CNNに映し出されるバチカン広場に集う信者の涙をみて、カトリックではない私も心を打たれた。
ローマで4年を過ごしたことに加え、法王が愚息の頭に手をおかれ、祝福を与えてくださったこともあり、その逝去の報を聞いて感無量のものがあった。
ローマの人々は法王のことを親しみを込めて「パーパ」と呼んでいた。アクセントを間違えて「パパ」と発音すると「親父」になってしまう。イタリア人と話をしていて会話が混乱するのは、発音を間違えたときである。
1978年にヨハネ・パウロ一世が法王になられたとき、聖ヨハネと聖パウロ二人の名を自らにつけるというのは、二人の聖人に対して失礼ではないかと思ったりした。しかし、二聖人の名をとるのは畏敬の念が強いからだという聖職者の説明に納得した。
ヨハネ・パウロ一世は早逝された。名前が長過ぎるから法王在位が33日と短かかったのではないかと思った。しかし、ヨハネ・パウロ二世の26年間にわたる長い法王在位は、卑見の浅薄さを示してくれた。
改革を進めた法王
法王はロシア正教などのキリスト教の他宗派や、イスラム教、ユダヤ教など他宗教との融和に力を尽くされた。
湾岸戦争時、バグダッドで撃墜されたイタリアの戦闘爆撃機のパイロットが連合軍の最初の捕虜になった。パイロットはローマ法王の尽力で救出された。それは、法王が他宗教との融和に力を尽くされていたからではなかろうか。
ガリレオの審問は教会の間違いであった、と認めたのもヨハネ・パウロ二世である。

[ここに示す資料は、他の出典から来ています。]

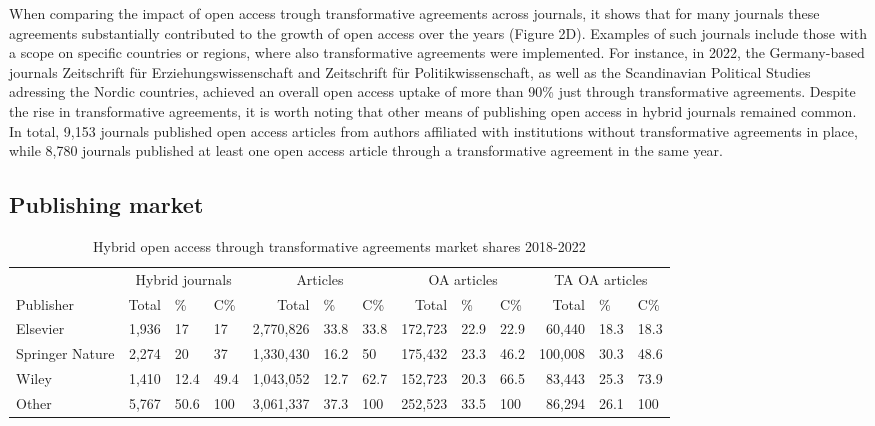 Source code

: \documentclass[a4paper,man,floatsintext,longtable,noextraspace,12pt]{apa6}
\begin{document}
When comparing the impact of open access trough transformative
agreements across journals, it shows that for many journals these
agreements substantially contributed to the growth of open access over
the years (Figure 2D). Examples of such journals include those with a
scope on specific countries or regions, where also transformative
agreements were implemented. For instance, in 2022, the Germany-based
journals Zeitschrift für Erziehungswissenschaft and Zeitschrift für
Politikwissenschaft, as well as the Scandinavian Political Studies
adressing the Nordic countries, achieved an overall open access uptake
of more than 90\% just through transformative agreements. Despite the
rise in transformative agreements, it is worth noting that other means
of publishing open access in hybrid journals remained common. In total,
9,153 journals published open access articles from authors affiliated
with institutions without transformative agreements in place, while
8,780 journals published at least one open access article through a
transformative agreement in the same year.

\hypertarget{publishing-market}{%
\subsection{Publishing market}\label{publishing-market}}

\begin{table}[H]

\caption{\label{tab:unnamed-chunk-5}Hybrid open access through transformative agreements market shares 2018-2022}
\centering
\fontsize{10}{12}\selectfont
\begin{tabular}[t]{lrllrllrllrll}
\toprule
\multicolumn{1}{c}{ } & \multicolumn{3}{c}{Hybrid journals} & \multicolumn{3}{c}{Articles} & \multicolumn{3}{c}{OA articles} & \multicolumn{3}{c}{TA OA articles} \\
\cmidrule(l{3pt}r{3pt}){2-4} \cmidrule(l{3pt}r{3pt}){5-7} \cmidrule(l{3pt}r{3pt}){8-10} \cmidrule(l{3pt}r{3pt}){11-13}
Publisher & Total & \% & C\% & Total & \% & C\% & Total & \% & C\% & Total & \% & C\%\\
\midrule
Elsevier & 1,936 & 17 & 17 & 2,770,826 & 33.8 & 33.8 & 172,723 & 22.9 & 22.9 & 60,440 & 18.3 & 18.3\\
Springer Nature & 2,274 & 20 & 37 & 1,330,430 & 16.2 & 50 & 175,432 & 23.3 & 46.2 & 100,008 & 30.3 & 48.6\\
Wiley & 1,410 & 12.4 & 49.4 & 1,043,052 & 12.7 & 62.7 & 152,723 & 20.3 & 66.5 & 83,443 & 25.3 & 73.9\\
Other & 5,767 & 50.6 & 100 & 3,061,337 & 37.3 & 100 & 252,523 & 33.5 & 100 & 86,294 & 26.1 & 100\\
\bottomrule
\end{tabular}
\end{table}
\end{document}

もっと前に過ちを認めていたら、ブラウン著の「天使と悪魔」は別のストーリーになっていたかもしれない。
バチカンの車のナンバープレートはS.C.VでROMAとともにナンバープレートとしては特別なものであった。ROMAはフルネームのナンバープレートで、ムッソリーニの配慮といわれている。通常はナポリがNA、ミラノがMI、フィレンツェがFIと2文字である。
S.C.VというナンバープレートはSanta Cittã del Vaticano(聖バチカンシティー)の略である。心無いローマっ子は、これをSe Cristo Vedessi(もしキリストがご覧になったら)と読んでいた。聖職者やバチカン市民の多くがデラックスな外車に乗っていたからであろう。
最近このような皮肉が聞かれないのは、ヨハネ・パウロ二世が進められた改革と質素な生活によるからなのであろう。
法王と中東問題
法王はイスラエル・パレスチナの和平にも力を尽くされた。エルサレムも訪れておられる。イスラエル・パレスチナ問題の解決なくしてイラクを始めとする中東問題は解決しないという認識を持たれていたのではないか。
ブッシュ大統領が就任直後、イスラエル・パレスチナ問題の解決にプライオリティーをおいていれば、今のイラクの混乱はなかったかもしれない。
戦いの空しさを知りつくした法王が、武器ではなく「愛だけが平和をもたらす」と説いてこられたことを忘れまい。